Synopsis:  Harry is a white dog with black spots who likes everything except getting a bath.  When he hears the water running, he buries the scrubbing brush in the back yard and runs away from home.  He plays in a variety of places, always getting dirty, and dirtier at each.  He becomes so dirty he is a black dog with white spots.  When he becomes tired and hungry, and goes home, his family doesn't recognize him.  He tries his old tricks but they don't think it can be him.  Then he remembers the scrubbing brush, digs it out, runs to the bathtub, and they give him a bath, realizing of course that he is, indeed, Harry.

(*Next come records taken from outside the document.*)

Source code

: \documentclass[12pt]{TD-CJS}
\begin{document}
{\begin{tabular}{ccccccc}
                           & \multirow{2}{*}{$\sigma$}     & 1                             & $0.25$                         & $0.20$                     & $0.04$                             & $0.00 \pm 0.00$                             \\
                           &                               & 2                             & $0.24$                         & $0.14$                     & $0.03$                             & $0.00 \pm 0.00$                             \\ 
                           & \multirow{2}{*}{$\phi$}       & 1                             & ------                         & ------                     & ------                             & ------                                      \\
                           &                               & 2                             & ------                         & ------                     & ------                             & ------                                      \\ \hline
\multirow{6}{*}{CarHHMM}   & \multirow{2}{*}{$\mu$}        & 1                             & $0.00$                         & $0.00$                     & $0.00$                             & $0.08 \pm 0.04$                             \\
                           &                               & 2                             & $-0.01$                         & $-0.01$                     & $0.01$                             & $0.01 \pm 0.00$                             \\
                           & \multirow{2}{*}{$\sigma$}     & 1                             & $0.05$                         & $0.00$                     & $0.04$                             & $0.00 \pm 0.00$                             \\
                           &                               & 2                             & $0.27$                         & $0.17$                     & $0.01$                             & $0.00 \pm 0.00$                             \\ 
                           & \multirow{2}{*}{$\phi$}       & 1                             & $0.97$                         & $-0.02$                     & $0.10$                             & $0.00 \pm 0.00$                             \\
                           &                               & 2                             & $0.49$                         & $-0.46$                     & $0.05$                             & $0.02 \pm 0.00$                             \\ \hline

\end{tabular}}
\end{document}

Concepts: black/white, dirty/clean, baths, dogs, dog tricks, road construction, railroads & trains, pets, family, doghouse, home, bubbles, running, soap, tired/hungry, washing

Arrival:  We played with our wooden train track set (Harry visits a railroad as one place he gets dirty).  I've noticed Poppy and Bodie like to play with this when it's just them, so I hoped all the PeeWees would like it, and they did, though there was a little bickering about the train cars - there's never enough things like that to go around, but eventually they cooperated. 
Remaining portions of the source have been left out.